It’s been more than a year since the launch of the pilot project that expanded Vancouver‘s street food from hotdogs and chestnuts to fresh international fare and local cuisine. Because of the project’s success, the number of mobile eateries has expanded, meaning it’s harder to find the really worthwhile carts and trucks. To help guide you, here are five must-try mobile eateries in Vancouver.

1. Fresh Local Wild

You’ll find this truck in the downtown core on the south side of West Hastings, just east of Burrard.
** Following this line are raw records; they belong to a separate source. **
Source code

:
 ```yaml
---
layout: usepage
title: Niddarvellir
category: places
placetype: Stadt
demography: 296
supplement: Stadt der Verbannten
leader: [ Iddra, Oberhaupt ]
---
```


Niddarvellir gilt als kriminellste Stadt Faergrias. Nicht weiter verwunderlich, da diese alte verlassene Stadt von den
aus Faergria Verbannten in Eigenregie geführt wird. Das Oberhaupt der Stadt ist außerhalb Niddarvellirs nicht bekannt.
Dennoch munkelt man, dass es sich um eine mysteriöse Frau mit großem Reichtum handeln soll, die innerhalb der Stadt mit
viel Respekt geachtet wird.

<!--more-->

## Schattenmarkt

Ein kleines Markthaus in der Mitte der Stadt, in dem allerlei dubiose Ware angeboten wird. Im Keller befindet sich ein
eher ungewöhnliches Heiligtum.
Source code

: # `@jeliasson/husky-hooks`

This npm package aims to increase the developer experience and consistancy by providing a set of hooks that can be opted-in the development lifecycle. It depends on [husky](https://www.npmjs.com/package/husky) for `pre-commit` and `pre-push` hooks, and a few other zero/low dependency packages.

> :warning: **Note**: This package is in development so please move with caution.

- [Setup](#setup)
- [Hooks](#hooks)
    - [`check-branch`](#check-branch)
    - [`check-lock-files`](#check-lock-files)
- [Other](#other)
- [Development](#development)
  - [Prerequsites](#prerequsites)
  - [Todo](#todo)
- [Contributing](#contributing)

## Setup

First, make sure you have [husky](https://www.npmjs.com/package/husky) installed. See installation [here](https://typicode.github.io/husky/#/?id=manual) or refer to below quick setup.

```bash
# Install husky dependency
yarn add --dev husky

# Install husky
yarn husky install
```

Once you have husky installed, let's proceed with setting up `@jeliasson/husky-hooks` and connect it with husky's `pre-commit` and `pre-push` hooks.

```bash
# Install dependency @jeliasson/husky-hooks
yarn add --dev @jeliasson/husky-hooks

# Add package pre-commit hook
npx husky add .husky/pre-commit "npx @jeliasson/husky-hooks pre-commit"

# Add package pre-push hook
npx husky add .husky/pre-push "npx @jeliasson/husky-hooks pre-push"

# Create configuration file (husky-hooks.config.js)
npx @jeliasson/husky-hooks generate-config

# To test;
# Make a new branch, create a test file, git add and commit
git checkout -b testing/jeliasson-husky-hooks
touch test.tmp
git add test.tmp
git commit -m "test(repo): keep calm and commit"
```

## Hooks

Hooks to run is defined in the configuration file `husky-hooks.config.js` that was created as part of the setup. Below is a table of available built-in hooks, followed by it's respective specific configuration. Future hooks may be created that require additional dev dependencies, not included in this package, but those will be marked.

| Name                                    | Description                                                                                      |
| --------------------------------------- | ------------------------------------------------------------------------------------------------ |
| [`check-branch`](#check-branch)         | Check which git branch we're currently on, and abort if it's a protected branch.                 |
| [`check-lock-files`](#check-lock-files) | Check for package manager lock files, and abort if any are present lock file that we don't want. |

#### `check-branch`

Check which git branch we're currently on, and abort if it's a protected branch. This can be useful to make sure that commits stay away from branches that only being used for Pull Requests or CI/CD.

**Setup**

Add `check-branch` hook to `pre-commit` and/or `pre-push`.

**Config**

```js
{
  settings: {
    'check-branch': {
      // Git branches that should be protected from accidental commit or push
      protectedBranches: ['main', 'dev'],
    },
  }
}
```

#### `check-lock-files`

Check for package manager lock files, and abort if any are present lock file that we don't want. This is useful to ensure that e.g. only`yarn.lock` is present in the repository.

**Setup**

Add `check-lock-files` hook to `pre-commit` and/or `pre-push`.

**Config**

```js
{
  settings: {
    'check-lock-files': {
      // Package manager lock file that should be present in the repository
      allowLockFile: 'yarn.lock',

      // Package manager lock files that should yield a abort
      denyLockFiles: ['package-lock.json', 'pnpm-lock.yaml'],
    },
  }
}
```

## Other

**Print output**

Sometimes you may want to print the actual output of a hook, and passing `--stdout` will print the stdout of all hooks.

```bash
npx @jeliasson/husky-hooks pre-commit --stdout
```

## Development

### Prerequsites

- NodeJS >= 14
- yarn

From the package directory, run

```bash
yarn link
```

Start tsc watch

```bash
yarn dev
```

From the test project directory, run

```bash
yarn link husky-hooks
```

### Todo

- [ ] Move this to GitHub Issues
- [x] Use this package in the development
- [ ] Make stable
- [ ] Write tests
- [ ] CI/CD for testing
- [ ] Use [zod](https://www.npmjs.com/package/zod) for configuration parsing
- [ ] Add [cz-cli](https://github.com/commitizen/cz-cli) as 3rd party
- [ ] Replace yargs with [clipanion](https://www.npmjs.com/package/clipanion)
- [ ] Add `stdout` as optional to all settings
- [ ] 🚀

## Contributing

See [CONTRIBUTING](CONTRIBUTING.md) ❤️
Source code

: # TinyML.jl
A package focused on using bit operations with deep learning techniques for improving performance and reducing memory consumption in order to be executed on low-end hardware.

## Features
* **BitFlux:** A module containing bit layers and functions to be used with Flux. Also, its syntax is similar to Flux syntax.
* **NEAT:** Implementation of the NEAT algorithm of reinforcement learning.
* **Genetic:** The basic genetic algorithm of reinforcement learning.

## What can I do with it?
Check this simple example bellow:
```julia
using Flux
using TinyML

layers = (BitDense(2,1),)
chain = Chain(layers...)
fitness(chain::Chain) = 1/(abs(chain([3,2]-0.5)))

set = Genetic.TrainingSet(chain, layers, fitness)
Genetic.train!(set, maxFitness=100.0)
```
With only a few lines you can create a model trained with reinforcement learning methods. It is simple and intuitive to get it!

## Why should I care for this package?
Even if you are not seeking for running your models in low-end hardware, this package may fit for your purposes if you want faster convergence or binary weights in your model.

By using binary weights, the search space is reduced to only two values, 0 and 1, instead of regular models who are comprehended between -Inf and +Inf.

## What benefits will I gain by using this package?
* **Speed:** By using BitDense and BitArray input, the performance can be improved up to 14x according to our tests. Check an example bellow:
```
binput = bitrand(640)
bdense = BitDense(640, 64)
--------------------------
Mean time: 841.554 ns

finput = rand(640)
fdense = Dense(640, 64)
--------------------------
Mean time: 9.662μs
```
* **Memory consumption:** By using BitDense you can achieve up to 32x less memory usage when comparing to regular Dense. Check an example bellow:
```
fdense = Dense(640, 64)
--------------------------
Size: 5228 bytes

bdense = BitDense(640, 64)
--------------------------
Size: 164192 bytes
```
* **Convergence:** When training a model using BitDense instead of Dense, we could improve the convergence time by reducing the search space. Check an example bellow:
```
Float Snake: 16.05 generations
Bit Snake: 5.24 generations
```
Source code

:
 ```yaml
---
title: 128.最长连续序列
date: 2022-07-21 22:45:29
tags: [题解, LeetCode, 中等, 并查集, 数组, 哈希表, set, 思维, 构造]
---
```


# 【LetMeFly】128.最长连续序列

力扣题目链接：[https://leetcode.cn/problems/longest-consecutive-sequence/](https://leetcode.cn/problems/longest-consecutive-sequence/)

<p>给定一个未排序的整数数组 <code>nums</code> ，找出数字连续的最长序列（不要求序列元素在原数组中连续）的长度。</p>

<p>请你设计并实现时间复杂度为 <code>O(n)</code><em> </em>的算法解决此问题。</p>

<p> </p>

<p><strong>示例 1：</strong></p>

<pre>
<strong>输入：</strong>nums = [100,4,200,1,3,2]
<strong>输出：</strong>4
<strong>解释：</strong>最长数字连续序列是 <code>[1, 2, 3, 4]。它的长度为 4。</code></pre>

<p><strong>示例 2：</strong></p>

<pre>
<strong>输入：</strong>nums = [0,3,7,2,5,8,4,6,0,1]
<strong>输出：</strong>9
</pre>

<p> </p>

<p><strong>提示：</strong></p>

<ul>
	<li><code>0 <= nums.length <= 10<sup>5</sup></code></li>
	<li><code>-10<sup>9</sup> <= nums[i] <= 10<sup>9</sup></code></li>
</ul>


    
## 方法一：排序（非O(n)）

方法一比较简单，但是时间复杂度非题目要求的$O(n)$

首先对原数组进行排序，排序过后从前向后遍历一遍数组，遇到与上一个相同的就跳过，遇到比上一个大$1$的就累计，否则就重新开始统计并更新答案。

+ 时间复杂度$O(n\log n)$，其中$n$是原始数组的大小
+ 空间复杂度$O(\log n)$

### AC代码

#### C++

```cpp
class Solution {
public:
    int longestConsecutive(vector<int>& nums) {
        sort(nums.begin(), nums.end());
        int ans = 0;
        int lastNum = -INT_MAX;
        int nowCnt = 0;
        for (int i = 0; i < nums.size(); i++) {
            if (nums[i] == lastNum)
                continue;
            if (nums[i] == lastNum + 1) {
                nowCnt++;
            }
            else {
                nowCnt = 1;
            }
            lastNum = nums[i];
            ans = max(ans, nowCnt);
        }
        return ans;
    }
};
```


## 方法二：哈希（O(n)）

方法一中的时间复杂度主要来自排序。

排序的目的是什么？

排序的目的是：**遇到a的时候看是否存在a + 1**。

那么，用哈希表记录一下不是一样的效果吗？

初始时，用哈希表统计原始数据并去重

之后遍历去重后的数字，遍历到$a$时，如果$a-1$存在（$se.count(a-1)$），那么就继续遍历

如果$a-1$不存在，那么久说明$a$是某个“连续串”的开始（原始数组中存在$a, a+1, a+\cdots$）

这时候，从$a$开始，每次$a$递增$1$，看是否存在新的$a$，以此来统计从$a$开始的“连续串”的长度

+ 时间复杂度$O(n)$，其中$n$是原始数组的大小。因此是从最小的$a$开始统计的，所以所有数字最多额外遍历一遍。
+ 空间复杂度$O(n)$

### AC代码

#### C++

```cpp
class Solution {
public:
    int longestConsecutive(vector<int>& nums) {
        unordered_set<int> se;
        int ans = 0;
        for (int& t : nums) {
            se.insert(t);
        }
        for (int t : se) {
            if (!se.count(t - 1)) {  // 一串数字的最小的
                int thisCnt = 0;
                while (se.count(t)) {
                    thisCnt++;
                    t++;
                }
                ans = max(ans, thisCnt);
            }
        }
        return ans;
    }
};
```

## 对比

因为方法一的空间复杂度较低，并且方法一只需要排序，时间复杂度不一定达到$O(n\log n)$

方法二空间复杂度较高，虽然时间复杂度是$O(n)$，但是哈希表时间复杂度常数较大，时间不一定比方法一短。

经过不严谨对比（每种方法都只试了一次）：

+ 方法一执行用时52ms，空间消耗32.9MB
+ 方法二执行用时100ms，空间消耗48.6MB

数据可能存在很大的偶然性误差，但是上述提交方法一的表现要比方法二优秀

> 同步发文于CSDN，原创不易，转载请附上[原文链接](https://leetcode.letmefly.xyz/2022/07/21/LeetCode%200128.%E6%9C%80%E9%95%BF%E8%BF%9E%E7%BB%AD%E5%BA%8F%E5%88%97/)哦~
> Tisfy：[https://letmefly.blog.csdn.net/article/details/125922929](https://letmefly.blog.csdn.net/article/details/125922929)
The menu offers West Coast staples like the Chicken Fried Oyster ‘Po-Boy’ and Tuna Melt, as well as seasonal seafood sourced from local fishermen and ethical farms. Personally, I love eating poutine in Canada, and they serve their own spin on the fries and gravy meal with the “Local Seafood Chowder Poutine,” a mix of clams, mussels, salmon, cod and double-smoked bacon, and their “Chanterelle Mushroom Poutine” with Quadra Island chanterelles, cheese curds and green onions. Their focus is on being part of the change concerning unstable food sources, over-consumption of fossil fuels and over-harvesting of natural food resources. For example, they’ve created the industry’s first carbon-negative food truck. What’s also interesting is the moving eatery boasts having the city’s “only mobile dining patio,” making the vehicle even more like a typical restaurant.


feastro


Feastro, The Rolling Bistro

Located on the corner of West Cordova and Thurlow Streets, this food truck serves brunch and lunch all day. Items like huevos rancheros with homemade salsa, maple grilled ham steak bennies topped with Howe Sound beer and cheddar cheese and “Fisherman’s Pie” stuffed with Pacific scallops, red snapper, Alaskan line-caught ling cod, prawns and truck-smoked salmon make this a sustainable yet flavorful roaming eatery. Their focus is on creating unusual combinations with local ingredients, and you’ll be surprised that such delicious food can come from such a tiny kitchen.


re-up bbq


Re-Up BBQ

With various locations, this mobile eatery serves southern style pulled-pork sandwiches that transport you from British Columbia to the deep south. One of the perks about having a menu with only a few items – pulled pork sandwiches, beef brisket and southern sweet tea – is you learn how to slow-cook the dishes perfectly. While you’ll get authentic southern flavor, this food truck places an emphasis on health and sustainability by using locally sourced and organic ingredients. You can find them Tuesday through Friday from 11 a.m. to 3 p.m. at Hornby and Georgia Streets. On select Saturdays, they move to 800 Robson, between Horby and Howe. Additionally, each day you’ll find them at their cafe at River Market at Westminster Quay from 10 a.m. to 6 p.m. Sunday through Wednesday, and 10 a.m. to 8 p.m. Thursday through Saturday. At this location you’ll also find additional menu items.


japadog


JAPADOG

While technically they do sell hotdogs, this mobile eatery is anything but ordinary. Probably the most famous food cart in Vancouver – and for good reason – JAPADOG serves wieners with Japanese-style toppings. Some menu items include the “Okonomi,” made with Kurobuta sausage with bonito flakes, the “Yakisoba,” created by topping an arabiki sausage with Japanese noodles and their signature hot dog, the “Terimayo,” topped with Teriyaki sauce, mayo and seaweed (shown above). While you’ll find JAPADOG in an array of forms throughout the city, their mobile shops are located at Burrand and Smithe, Burrard and Pender and Granville and Pender from around 11 a.m. to 6 p.m. and later.


moms grilled cheese


Mom’s Grilled Cheese

Located at Howe Street and West Georgia, on the corner of the Vancouver Art Gallery, this cozy food truck operates under the idea of bringing home to the road. They specialize in classic home-style grilled cheese made with love and precision. All their breads are artisanal and made fresh daily, with gluten-free options available as well. You can choose between making your own grilled cheese and choosing the breads, cheeses and add-ons, or ordering the daily special. For example, on Mondays they serve a thick slice of homemade meatloaf topped with mozzarella and marinara and served on French bread, while on Tuesdays you can get “Sam’s Special,” a helping of turkey and brie on cranberry pecan bread.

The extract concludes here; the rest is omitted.